Example 7 includes a semiconductor apparatus for managing a runtime computing environment, comprising one or more substrates, and logic coupled to the one or more substrates, wherein the logic is implemented at least partly in one or more of configurable logic or fixed-functionality hardware logic, the logic coupled to the one or more substrates to assign a hotness score to an object having an object type based on an invocation count of objects referenced by a hot method, allocate a newly-created object to one of a hot object heap, said hot object heap assigned to store hot objects in a first memory tier, or a cold object heap, said cold object heap assigned to store cold objects in a second memory tier, based on the hotness score associated with the object type for the newly-created object, and migrate a plurality of objects between the hot object heap and the cold object heap based on a hotness score associated with each object, said object migration operating in an execution thread independent of an execution thread for said object allocation.

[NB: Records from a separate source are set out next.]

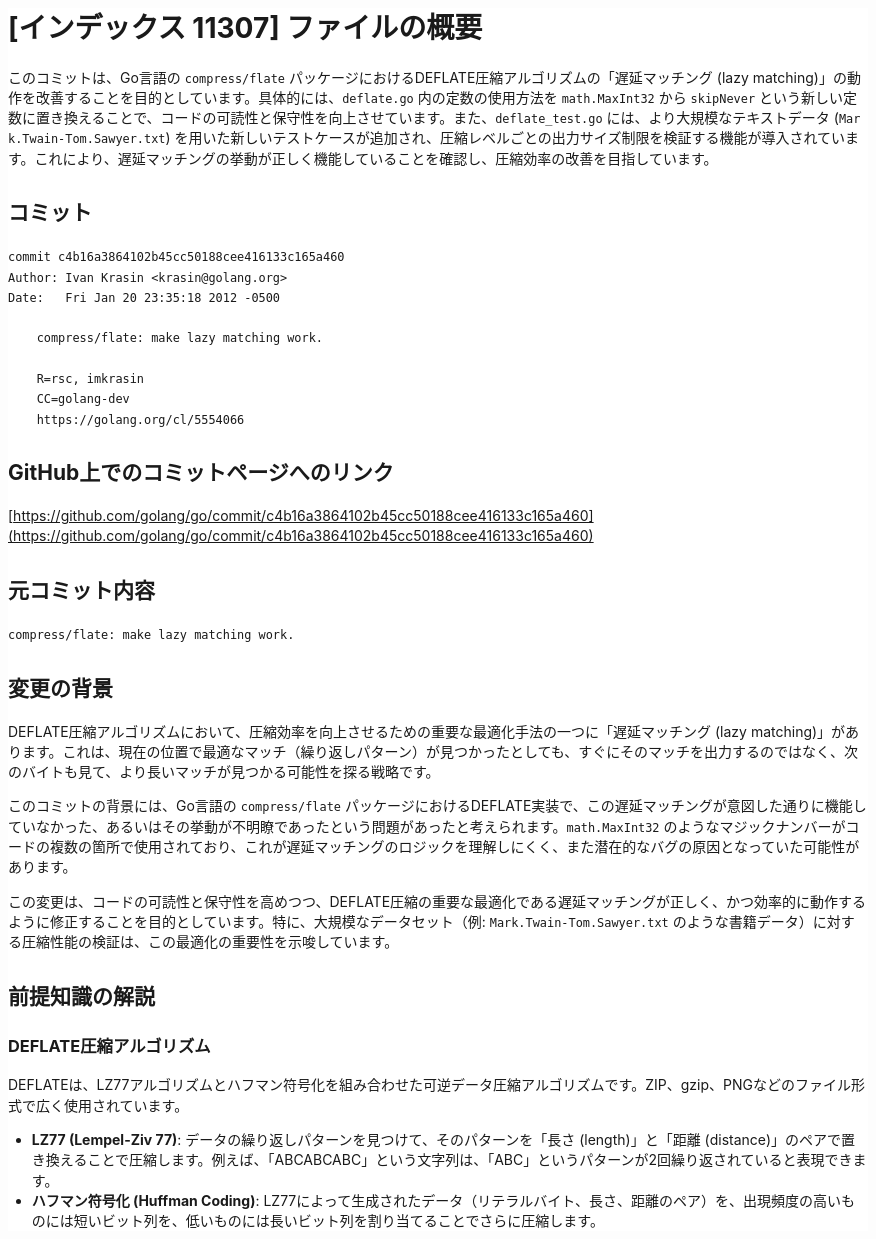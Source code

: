 # [インデックス 11307] ファイルの概要

このコミットは、Go言語の `compress/flate` パッケージにおけるDEFLATE圧縮アルゴリズムの「遅延マッチング (lazy matching)」の動作を改善することを目的としています。具体的には、`deflate.go` 内の定数の使用方法を `math.MaxInt32` から `skipNever` という新しい定数に置き換えることで、コードの可読性と保守性を向上させています。また、`deflate_test.go` には、より大規模なテキストデータ (`Mark.Twain-Tom.Sawyer.txt`) を用いた新しいテストケースが追加され、圧縮レベルごとの出力サイズ制限を検証する機能が導入されています。これにより、遅延マッチングの挙動が正しく機能していることを確認し、圧縮効率の改善を目指しています。

## コミット

```
commit c4b16a3864102b45cc50188cee416133c165a460
Author: Ivan Krasin <krasin@golang.org>
Date:   Fri Jan 20 23:35:18 2012 -0500

    compress/flate: make lazy matching work.
    
    R=rsc, imkrasin
    CC=golang-dev
    https://golang.org/cl/5554066
```

## GitHub上でのコミットページへのリンク

[https://github.com/golang/go/commit/c4b16a3864102b45cc50188cee416133c165a460](https://github.com/golang/go/commit/c4b16a3864102b45cc50188cee416133c165a460)

## 元コミット内容

`compress/flate: make lazy matching work.`

## 変更の背景

DEFLATE圧縮アルゴリズムにおいて、圧縮効率を向上させるための重要な最適化手法の一つに「遅延マッチング (lazy matching)」があります。これは、現在の位置で最適なマッチ（繰り返しパターン）が見つかったとしても、すぐにそのマッチを出力するのではなく、次のバイトも見て、より長いマッチが見つかる可能性を探る戦略です。

このコミットの背景には、Go言語の `compress/flate` パッケージにおけるDEFLATE実装で、この遅延マッチングが意図した通りに機能していなかった、あるいはその挙動が不明瞭であったという問題があったと考えられます。`math.MaxInt32` のようなマジックナンバーがコードの複数の箇所で使用されており、これが遅延マッチングのロジックを理解しにくく、また潜在的なバグの原因となっていた可能性があります。

この変更は、コードの可読性と保守性を高めつつ、DEFLATE圧縮の重要な最適化である遅延マッチングが正しく、かつ効率的に動作するように修正することを目的としています。特に、大規模なデータセット（例: `Mark.Twain-Tom.Sawyer.txt` のような書籍データ）に対する圧縮性能の検証は、この最適化の重要性を示唆しています。

## 前提知識の解説

### DEFLATE圧縮アルゴリズム

DEFLATEは、LZ77アルゴリズムとハフマン符号化を組み合わせた可逆データ圧縮アルゴリズムです。ZIP、gzip、PNGなどのファイル形式で広く使用されています。

-   **LZ77 (Lempel-Ziv 77)**: データの繰り返しパターンを見つけて、そのパターンを「長さ (length)」と「距離 (distance)」のペアで置き換えることで圧縮します。例えば、「ABCABCABC」という文字列は、「ABC」というパターンが2回繰り返されていると表現できます。
-   **ハフマン符号化 (Huffman Coding)**: LZ77によって生成されたデータ（リテラルバイト、長さ、距離のペア）を、出現頻度の高いものには短いビット列を、低いものには長いビット列を割り当てることでさらに圧縮します。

Example 8 includes the semiconductor apparatus of Example 7, wherein the logic coupled to the one or more substrates is further to monitor the invocation frequency of objects in the hot object heap and the invocation frequency of objects in the cold object heap, and modify the hotness score of at least one object based on the monitored invocation frequency of that object.

Example 9 includes the semiconductor apparatus of Example 8, wherein to migrate a plurality of objects between the hot object heap and the cold object heap, the logic coupled to the one or more substrates is to move a first object from the cold object heap to the hot object heap if the hotness score associated with the first object is greater than a threshold value, and move a second object from the hot object heap to the cold object heap if the hotness score associated with the second object is less than or equal to the threshold value.

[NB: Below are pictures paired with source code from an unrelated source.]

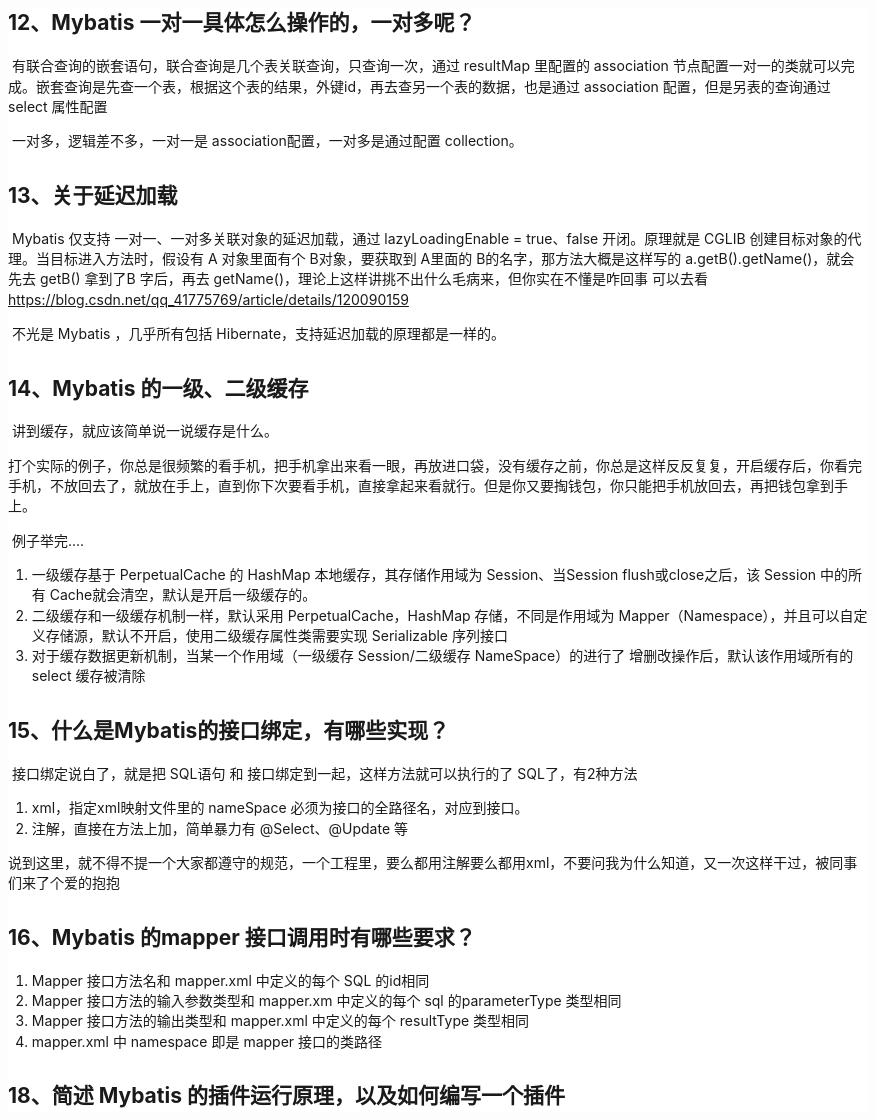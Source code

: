 

## 12、Mybatis 一对一具体怎么操作的，一对多呢？

​		有联合查询的嵌套语句，联合查询是几个表关联查询，只查询一次，通过 resultMap 里配置的 association 节点配置一对一的类就可以完成。嵌套查询是先查一个表，根据这个表的结果，外键id，再去查另一个表的数据，也是通过 association 配置，但是另表的查询通过 select 属性配置

​		一对多，逻辑差不多，一对一是 association配置，一对多是通过配置 collection。



## 13、关于延迟加载

​		Mybatis 仅支持 一对一、一对多关联对象的延迟加载，通过 lazyLoadingEnable = true、false 开闭。原理就是 CGLIB 创建目标对象的代理。当目标进入方法时，假设有 A 对象里面有个 B对象，要获取到 A里面的 B的名字，那方法大概是这样写的  a.getB().getName()，就会先去 getB() 拿到了B 字后，再去 getName()，理论上这样讲挑不出什么毛病来，但你实在不懂是咋回事 可以去看 https://blog.csdn.net/qq_41775769/article/details/120090159

​		不光是 Mybatis ，几乎所有包括 Hibernate，支持延迟加载的原理都是一样的。



## 14、Mybatis 的一级、二级缓存

​		讲到缓存，就应该简单说一说缓存是什么。

​		打个实际的例子，你总是很频繁的看手机，把手机拿出来看一眼，再放进口袋，没有缓存之前，你总是这样反反复复，开启缓存后，你看完手机，不放回去了，就放在手上，直到你下次要看手机，直接拿起来看就行。但是你又要掏钱包，你只能把手机放回去，再把钱包拿到手上。

​		例子举完....

1. 一级缓存基于 PerpetualCache 的 HashMap 本地缓存，其存储作用域为 Session、当Session flush或close之后，该 Session 中的所有 Cache就会清空，默认是开启一级缓存的。
2. 二级缓存和一级缓存机制一样，默认采用 PerpetualCache，HashMap 存储，不同是作用域为 Mapper（Namespace），并且可以自定义存储源，默认不开启，使用二级缓存属性类需要实现 Serializable 序列接口
3. 对于缓存数据更新机制，当某一个作用域（一级缓存 Session/二级缓存 NameSpace）的进行了 增删改操作后，默认该作用域所有的 select 缓存被清除



## 15、什么是Mybatis的接口绑定，有哪些实现？

​		接口绑定说白了，就是把 SQL语句 和 接口绑定到一起，这样方法就可以执行的了 SQL了，有2种方法

1. xml，指定xml映射文件里的 nameSpace 必须为接口的全路径名，对应到接口。
2. 注解，直接在方法上加，简单暴力有 @Select、@Update 等

说到这里，就不得不提一个大家都遵守的规范，一个工程里，要么都用注解要么都用xml，不要问我为什么知道，又一次这样干过，被同事们来了个爱的抱抱



## 16、Mybatis 的mapper 接口调用时有哪些要求？

1. Mapper 接口方法名和 mapper.xml 中定义的每个 SQL 的id相同
2. Mapper 接口方法的输入参数类型和 mapper.xm 中定义的每个 sql 的parameterType 类型相同
3. Mapper 接口方法的输出类型和 mapper.xml 中定义的每个 resultType 类型相同
4. mapper.xml 中 namespace 即是 mapper 接口的类路径



## 18、简述 Mybatis 的插件运行原理，以及如何编写一个插件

Example 10 includes the semiconductor apparatus of Example 9, wherein the threshold value is determined based on a relative capacity of the first tier memory and the second tier memory.

Example 11 includes the semiconductor apparatus of Example 7, wherein to allocate a newly-created object to a hot object heap, the logic coupled to the one or more substrates is to replace a cold object allocator function with a hot object allocator function.

Example 12 includes the semiconductor apparatus of any one of Examples 7 to 11, wherein the logic coupled to the one or more substrates is further to assign a predetermined hotness score for a second newly-created object, the second newly-created object created by the hot method, and allocate the second newly-created object to the hot object heap.

Example 13 includes at least one non-transitory computer readable storage medium comprising a set of instructions for managing a runtime computing environment which, when executed by a computing system, cause the computing system to assign a hotness score to an object having an object type based on an invocation count of objects referenced by a hot method, allocate a newly-created object to one of a hot object heap, said hot object heap assigned to store hot objects in a first memory tier, or a cold object heap, said cold object heap assigned to store cold objects in a second memory tier, based on the hotness score associated with the object type for the newly-created object, and migrate a plurality of objects between the hot object heap and the cold object heap based on a hotness score associated with each object, said object migration operating in an execution thread independent of an execution thread for said object allocation.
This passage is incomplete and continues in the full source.